Huysuz adam da validen böyle bir ikaz alınca sökerim demiş ama heyhat! Bugün yarın derken bakmışlar ki ne söken var ne sökmeye teşebbüs eden! İnsanlar yine gelmiş ve valiye şikayetlerini yenilemişler. Vali sinirlenmiş ve huysuz adamı tekrar huzuruna çağırtmış; "Verdiği sözde durmayan adam, hemen emrimi uygula" diye ağır bir ikazda bulunmuş. Çalıları diken bu huysuz adam da içinden "Nasılsa önümde hayli gün var, günün birinde sökerim" diye geçirmiş.

Vali köpürüyor, bir yandan da çabuk olması için onu uyarmaya devam ediyormuş ama nafile... Zaman geçtikçe dikenler daha çok kök salıyor, daha çok kuvvetleniyor, büyüyormuş...

Mevlana Hazretleri, kötü huyun insanın nefsine ve çevresine nasıl bir eziyet verdiğini göstermek için anlatır bu hikayeyi Mesnevi'sinde ve şöyle devam eder: "Tıpkı bu huysuz adamın ektiği dikenler gibi kötü huy da senin tabiatında zamanla kök salıyor, büyüyor. Her defasında o dikenleri sökmek işini yarına erteliyorsun. Sen ihtiyarlanıp, kuvvetten düşerken; huyundaki o dikenler gün geçtikçe kuvvetleniyor."

"Sen de her bir kötü huyunu bir diken bil. O diken ki kaç kere senin ayaklarına battı. Kaç kere oldu seni bu kötü huyun yaraladı. Sen kendi tabiatında hastalandın ya da duygusuzluğun yüzünden bu durumdan habersizsin çünkü bu çirkin huyunun başkalarını rahatsız ettiğini bilmiyorsun. En iyisi, sen şu dikeni gül fidanı ile aşıla. Böylece sendeki dikenler gül fidanı haline gelsinler. Eğer sen de şerri gidermek istiyorsan, ateşin gönlüne hakkın rahmet suyunu dök."
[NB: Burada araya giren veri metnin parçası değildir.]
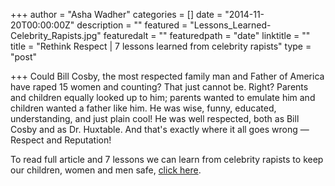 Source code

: +++
author = "Asha Wadher"
categories = []
date = "2014-11-20T00:00:00Z"
description = ""
featured = "Lessons_Learned-Celebrity_Rapists.jpg"
featuredalt = ""
featuredpath = "date"
linktitle = ""
title = "Rethink Respect  |  7 lessons learned from celebrity rapists"
type = "post"

+++
Could Bill Cosby, the most respected family man and Father of America have raped 15 women and counting? That just cannot be. Right? Parents and children equally looked up to him; parents wanted to emulate him and children wanted a father like him. He was wise, funny, educated, understanding, and just plain cool! He was well respected, both as Bill Cosby and as Dr. Huxtable. And that's exactly where it all goes wrong — Respect and Reputation!

To read full article and 7 lessons we can learn from celebrity rapists to keep our children, women and men safe, <a href="https://medium.com/@Twiztedmyrtle/rethink-respect-7-lessons-to-be-learned-from-celebrity-rapists-d75e173d488a" target="_blank">click here</a>.

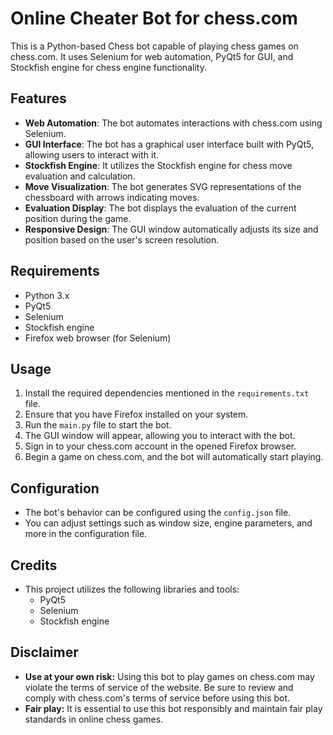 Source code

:# Online Cheater Bot for chess.com 
      
This is a Python-based Chess bot capable of playing chess games on chess.com. It uses Selenium for web automation, PyQt5 for GUI, and Stockfish engine for chess engine functionality.  
         
## Features    
 
- **Web Automation**: The bot automates interactions with chess.com using Selenium.
- **GUI Interface**: The bot has a graphical user interface built with PyQt5, allowing users to interact with it.
- **Stockfish Engine**: It utilizes the Stockfish engine for chess move evaluation and calculation.
- **Move Visualization**: The bot generates SVG representations of the chessboard with arrows indicating moves.
- **Evaluation Display**: The bot displays the evaluation of the current position during the game.
- **Responsive Design**: The GUI window automatically adjusts its size and position based on the user's screen resolution.

## Requirements

- Python 3.x
- PyQt5
- Selenium
- Stockfish engine
- Firefox web browser (for Selenium)

## Usage

1. Install the required dependencies mentioned in the `requirements.txt` file.
2. Ensure that you have Firefox installed on your system.
3. Run the `main.py` file to start the bot.
4. The GUI window will appear, allowing you to interact with the bot.
5. Sign in to your chess.com account in the opened Firefox browser.
6. Begin a game on chess.com, and the bot will automatically start playing.

## Configuration
 
- The bot's behavior can be configured using the `config.json` file.
- You can adjust settings such as window size, engine parameters, and more in the configuration file.

## Credits

- This project utilizes the following libraries and tools:
  - PyQt5
  - Selenium
  - Stockfish engine

## Disclaimer

- **Use at your own risk:** Using this bot to play games on chess.com may violate the terms of service of the website. Be sure to review and comply with chess.com's terms of service before using this bot.
- **Fair play:** It is essential to use this bot responsibly and maintain fair play standards in online chess games.

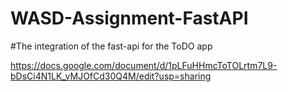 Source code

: # WASD-Assignment-FastAPI
#The integration of the fast-api for the ToDO app

https://docs.google.com/document/d/1pLFuHHmcToTOLrtm7L9-bDsCi4N1LK_vMJOfCd30Q4M/edit?usp=sharing
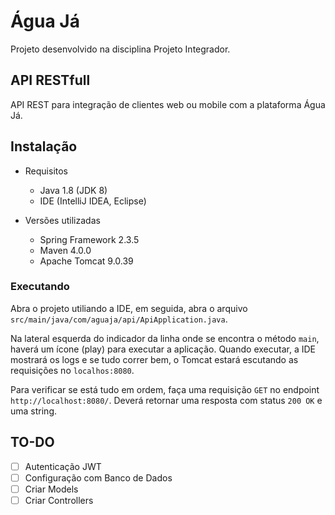 # Água Já

Projeto desenvolvido na disciplina Projeto Integrador. 

## API RESTfull

API REST para integração de clientes web ou mobile com a plataforma Água Já.

## Instalação

* Requisitos
  - Java 1.8 (JDK 8)
  - IDE (IntelliJ IDEA, Eclipse)
  
* Versões utilizadas 
  - Spring Framework 2.3.5
  - Maven 4.0.0
  - Apache Tomcat 9.0.39
  
### Executando

Abra o projeto utiliando a IDE, em seguida, abra o arquivo `src/main/java/com/aguaja/api/ApiApplication.java`.

Na lateral esquerda do indicador da linha onde se encontra o método `main`, haverá um ícone (play) para executar a aplicação.
Quando executar, a IDE mostrará os logs e se tudo correr bem, o Tomcat estará escutando as requisições no `localhos:8080`.

Para verificar se está tudo em ordem, faça uma requisição `GET` no endpoint `http://localhost:8080/`.
Deverá retornar uma resposta com status `200 OK` e uma string.

## TO-DO

- [ ] Autenticação JWT
- [ ] Configuração com Banco de Dados
- [ ] Criar Models
- [ ] Criar Controllers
Ne şahane bir teşbihle ele almış meseleyi değil mi Mevlana Hazretleri? Hikayede yer aldığı gibi, kökünden söküp atmadıkça, hem kendimize hem de başkalarına ızdırap verecek bu dikenler. Biz her ne kadar, nasılsa vaktimiz bol  bir gün o dikenleri temizleriz diye düşünsek de, o dikenler  daha sağlam köklerle, daha bir kuvvetlenerek büyüyorlar. 
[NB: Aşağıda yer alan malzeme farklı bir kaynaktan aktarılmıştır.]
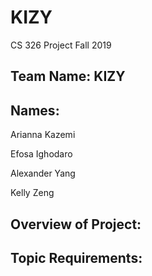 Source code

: # KIZY
CS 326 Project Fall 2019

## Team Name: KIZY

## Names:

Arianna Kazemi

Efosa Ighodaro 

Alexander Yang 

Kelly Zeng


## Overview of Project:


## Topic Requirements:
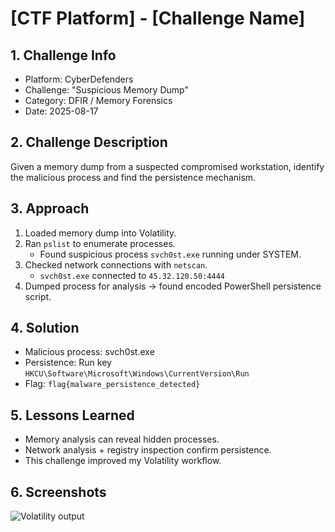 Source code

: # [CTF Platform] - [Challenge Name]

## 1. Challenge Info
- Platform: CyberDefenders
- Challenge: "Suspicious Memory Dump"
- Category: DFIR / Memory Forensics
- Date: 2025-08-17

## 2. Challenge Description
Given a memory dump from a suspected compromised workstation, identify the malicious process and find the persistence mechanism.

## 3. Approach
1. Loaded memory dump into Volatility.
2. Ran `pslist` to enumerate processes.
   - Found suspicious process `svch0st.exe` running under SYSTEM.
3. Checked network connections with `netscan`.
   - `svch0st.exe` connected to `45.32.120.50:4444`
4. Dumped process for analysis → found encoded PowerShell persistence script.

## 4. Solution
- Malicious process: svch0st.exe
- Persistence: Run key `HKCU\Software\Microsoft\Windows\CurrentVersion\Run`
- Flag: `flag{malware_persistence_detected}`

## 5. Lessons Learned
- Memory analysis can reveal hidden processes.
- Network analysis + registry inspection confirm persistence.
- This challenge improved my Volatility workflow.

## 6. Screenshots
![Volatility output](volatility.png)

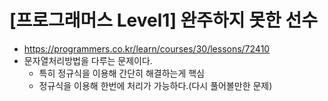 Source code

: # [프로그래머스 Level1] 완주하지 못한 선수
- https://programmers.co.kr/learn/courses/30/lessons/72410
- 문자열처리방법을 다루는 문제이다.
  - 특히 정규식을 이용해 간단히 해결하는게 핵심
  - 정규식을 이용해 한번에 처리가 가능하다.(다시 풀어볼만한 문제) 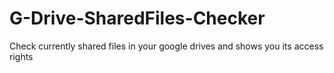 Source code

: # G-Drive-SharedFiles-Checker
Check currently shared files in your google drives and shows you its access rights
Bir çığı nasıl eritiyorsa güneş, güzel huy da öyle eritir hataları. Ve sirke nasıl bozarsa bir balı, kötü huy da öyle bozar güzel amelleri. Haset, kin, hırs, riya ve dahası... Bunları söküp atmadıkça, kamil müslüman olmak ne zordur bir insan için...

Yine de yeis yakışmaz bir müslümana. İşte, Tin Suresi 4. Ayet-i Kerime'de şöyle buyuruluyor: 

“Muhakkak biz insanı ahsen-i takvîmde yarattık.”
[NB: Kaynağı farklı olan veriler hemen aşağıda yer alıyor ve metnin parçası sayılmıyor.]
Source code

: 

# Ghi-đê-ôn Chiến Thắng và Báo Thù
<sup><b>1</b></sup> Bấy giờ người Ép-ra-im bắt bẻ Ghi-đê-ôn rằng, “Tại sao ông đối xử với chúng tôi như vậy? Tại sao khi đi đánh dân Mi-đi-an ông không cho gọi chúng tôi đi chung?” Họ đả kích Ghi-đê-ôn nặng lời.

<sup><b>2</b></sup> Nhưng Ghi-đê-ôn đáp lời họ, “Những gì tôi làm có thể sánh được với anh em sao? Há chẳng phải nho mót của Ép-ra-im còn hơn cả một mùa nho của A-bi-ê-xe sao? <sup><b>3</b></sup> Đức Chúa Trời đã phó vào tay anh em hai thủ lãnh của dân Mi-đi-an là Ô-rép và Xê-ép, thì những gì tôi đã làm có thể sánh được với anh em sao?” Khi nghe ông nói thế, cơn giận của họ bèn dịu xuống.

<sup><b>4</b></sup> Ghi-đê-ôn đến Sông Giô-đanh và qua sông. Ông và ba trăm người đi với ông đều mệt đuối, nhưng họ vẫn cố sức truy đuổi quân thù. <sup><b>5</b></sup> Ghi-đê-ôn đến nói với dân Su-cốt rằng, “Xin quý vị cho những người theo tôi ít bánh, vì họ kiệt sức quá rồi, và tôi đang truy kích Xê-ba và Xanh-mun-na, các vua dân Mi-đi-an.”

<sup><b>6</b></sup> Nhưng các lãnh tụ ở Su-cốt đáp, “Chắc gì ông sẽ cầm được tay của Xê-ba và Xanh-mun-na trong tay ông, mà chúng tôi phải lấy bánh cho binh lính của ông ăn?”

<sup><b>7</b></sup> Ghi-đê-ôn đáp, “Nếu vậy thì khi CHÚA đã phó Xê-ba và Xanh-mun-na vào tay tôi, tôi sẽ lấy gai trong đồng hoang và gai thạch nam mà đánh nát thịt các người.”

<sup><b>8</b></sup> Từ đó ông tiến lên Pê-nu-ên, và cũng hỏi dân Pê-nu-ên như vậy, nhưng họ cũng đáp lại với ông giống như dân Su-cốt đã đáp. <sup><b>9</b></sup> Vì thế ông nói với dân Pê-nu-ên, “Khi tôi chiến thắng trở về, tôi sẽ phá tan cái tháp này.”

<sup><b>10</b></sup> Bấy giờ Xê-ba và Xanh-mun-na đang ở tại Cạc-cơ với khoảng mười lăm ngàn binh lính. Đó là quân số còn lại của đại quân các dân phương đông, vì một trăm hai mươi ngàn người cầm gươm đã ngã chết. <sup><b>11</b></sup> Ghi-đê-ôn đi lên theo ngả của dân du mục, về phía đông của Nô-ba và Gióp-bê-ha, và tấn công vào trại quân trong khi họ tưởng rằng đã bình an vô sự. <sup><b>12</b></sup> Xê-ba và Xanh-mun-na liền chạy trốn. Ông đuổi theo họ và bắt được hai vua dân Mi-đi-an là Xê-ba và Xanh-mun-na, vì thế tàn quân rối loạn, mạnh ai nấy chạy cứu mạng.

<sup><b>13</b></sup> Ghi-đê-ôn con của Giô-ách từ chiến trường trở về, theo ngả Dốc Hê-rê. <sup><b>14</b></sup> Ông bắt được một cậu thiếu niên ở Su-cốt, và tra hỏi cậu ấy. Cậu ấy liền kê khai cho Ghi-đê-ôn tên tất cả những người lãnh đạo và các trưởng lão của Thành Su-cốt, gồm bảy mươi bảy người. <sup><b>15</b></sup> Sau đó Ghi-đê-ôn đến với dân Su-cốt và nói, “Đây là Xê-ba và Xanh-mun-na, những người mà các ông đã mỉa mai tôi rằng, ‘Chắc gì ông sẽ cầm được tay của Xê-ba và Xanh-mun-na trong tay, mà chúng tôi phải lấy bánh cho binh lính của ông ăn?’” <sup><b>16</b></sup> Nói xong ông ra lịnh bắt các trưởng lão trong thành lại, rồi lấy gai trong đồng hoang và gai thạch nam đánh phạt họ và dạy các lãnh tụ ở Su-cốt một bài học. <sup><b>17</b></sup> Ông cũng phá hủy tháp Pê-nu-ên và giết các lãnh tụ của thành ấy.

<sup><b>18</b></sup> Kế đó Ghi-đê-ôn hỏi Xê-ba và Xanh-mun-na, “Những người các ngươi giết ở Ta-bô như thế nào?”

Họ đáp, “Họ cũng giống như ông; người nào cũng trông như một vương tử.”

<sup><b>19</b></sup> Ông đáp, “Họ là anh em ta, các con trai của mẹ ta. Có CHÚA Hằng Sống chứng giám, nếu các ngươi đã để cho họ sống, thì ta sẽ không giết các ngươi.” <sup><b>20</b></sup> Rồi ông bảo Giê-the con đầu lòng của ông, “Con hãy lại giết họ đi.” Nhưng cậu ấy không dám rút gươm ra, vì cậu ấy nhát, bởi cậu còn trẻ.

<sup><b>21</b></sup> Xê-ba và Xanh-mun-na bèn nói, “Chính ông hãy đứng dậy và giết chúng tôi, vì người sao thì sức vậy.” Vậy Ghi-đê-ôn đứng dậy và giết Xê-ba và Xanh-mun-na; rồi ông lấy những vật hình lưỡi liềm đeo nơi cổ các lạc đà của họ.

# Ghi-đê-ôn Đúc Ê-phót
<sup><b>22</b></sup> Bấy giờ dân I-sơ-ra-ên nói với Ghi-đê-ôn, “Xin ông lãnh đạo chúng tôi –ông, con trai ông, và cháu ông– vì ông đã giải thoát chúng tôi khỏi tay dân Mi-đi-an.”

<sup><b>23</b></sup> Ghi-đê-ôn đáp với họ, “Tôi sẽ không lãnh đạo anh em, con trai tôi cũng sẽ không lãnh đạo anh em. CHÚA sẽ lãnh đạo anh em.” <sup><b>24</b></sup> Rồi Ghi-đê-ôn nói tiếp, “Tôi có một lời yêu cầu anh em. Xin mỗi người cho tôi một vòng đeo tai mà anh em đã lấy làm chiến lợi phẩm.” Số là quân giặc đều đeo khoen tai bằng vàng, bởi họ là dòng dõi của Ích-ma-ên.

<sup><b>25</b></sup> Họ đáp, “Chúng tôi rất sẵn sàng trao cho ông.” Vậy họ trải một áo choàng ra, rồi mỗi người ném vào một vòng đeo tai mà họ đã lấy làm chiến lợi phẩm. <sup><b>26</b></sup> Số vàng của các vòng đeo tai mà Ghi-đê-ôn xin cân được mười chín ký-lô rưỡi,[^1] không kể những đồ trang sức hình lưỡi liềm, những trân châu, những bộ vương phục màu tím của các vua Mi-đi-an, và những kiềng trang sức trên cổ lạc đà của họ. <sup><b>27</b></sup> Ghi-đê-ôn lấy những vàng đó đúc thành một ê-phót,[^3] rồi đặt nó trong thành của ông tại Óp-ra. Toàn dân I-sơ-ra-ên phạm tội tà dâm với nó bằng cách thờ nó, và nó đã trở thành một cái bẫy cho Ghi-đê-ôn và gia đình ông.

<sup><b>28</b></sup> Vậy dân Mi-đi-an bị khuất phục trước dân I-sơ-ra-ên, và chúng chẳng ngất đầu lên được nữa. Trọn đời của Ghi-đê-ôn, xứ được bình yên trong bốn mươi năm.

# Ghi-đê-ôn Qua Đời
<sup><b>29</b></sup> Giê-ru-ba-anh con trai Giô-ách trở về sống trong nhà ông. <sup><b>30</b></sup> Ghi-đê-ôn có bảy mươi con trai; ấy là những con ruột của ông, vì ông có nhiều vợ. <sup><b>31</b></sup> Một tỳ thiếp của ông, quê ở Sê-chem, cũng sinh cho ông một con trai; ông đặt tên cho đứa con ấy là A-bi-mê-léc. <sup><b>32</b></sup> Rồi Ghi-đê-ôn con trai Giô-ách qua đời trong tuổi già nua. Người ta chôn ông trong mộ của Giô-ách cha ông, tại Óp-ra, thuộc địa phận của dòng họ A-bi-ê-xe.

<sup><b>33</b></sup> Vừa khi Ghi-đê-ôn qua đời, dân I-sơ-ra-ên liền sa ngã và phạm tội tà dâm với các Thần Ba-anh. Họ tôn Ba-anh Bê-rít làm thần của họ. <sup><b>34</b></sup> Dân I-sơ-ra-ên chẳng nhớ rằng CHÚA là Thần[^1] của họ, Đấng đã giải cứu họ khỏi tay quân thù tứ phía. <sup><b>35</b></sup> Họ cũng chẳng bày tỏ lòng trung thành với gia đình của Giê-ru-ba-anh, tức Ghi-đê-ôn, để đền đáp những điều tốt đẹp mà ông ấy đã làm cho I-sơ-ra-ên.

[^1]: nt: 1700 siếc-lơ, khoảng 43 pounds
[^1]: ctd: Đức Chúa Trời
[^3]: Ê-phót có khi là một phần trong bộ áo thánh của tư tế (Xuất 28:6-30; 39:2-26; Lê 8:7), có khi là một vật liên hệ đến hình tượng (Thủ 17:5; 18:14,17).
Hem bedenen hem de ruhen, ihtiyacı olan her türlü donanımla yaratılmış olan insanoğlu, yaratılanların en üstünü olmaya da adaydır. Kalbe bahşedilen latifeler ve hisler, insan tarafından nasıl kullanılırsa öyle hizmet eder. Örneğin, Allah kullarına sevmek hissi bahşetmiştir. İnsan bu his ile Rabbini ve Resulünü de sevebilir, kendi nefsini ve menfaatini de. Ya da hırs. İnsan, ebedi yurdu olan ahireti için de hırslanabilir, fani dünya için de. İlki insanı "Alâ-yı illiyyîn" makamına çıkartırken, diğeri"Esfel-i Safilîn" e düşürebilir. 

İşte bu iki mertebe arasındaki denge iman ve iradedir zannımca. Hani, "Huylu huyundan vazgeçmez" şeklindeki atasözümü  var ya, inanın laf-ü güzaf... Varsa iman, varsa irade mecburuz kötü dikenleri temizlemeye... Yoksa da... Allah-u Alem!

2 yorum:

  1. Ne hoş bir yazı olmuş canımcım:) Keyifle okudum. İnşallah içimizdeki o kötü dikenleri temizleyebilenlerden oluruz hep.

    YanıtlaSil
  2. Canım benim çok teşekkür ederim :) Amin... Rabbim güzel ahlak sahibi kullarından eylesin bizleri inşallah...

    YanıtlaSil

Can-u gönülden yapılan birkaç satır kelamdır bu blog sahibesini sevindiren :)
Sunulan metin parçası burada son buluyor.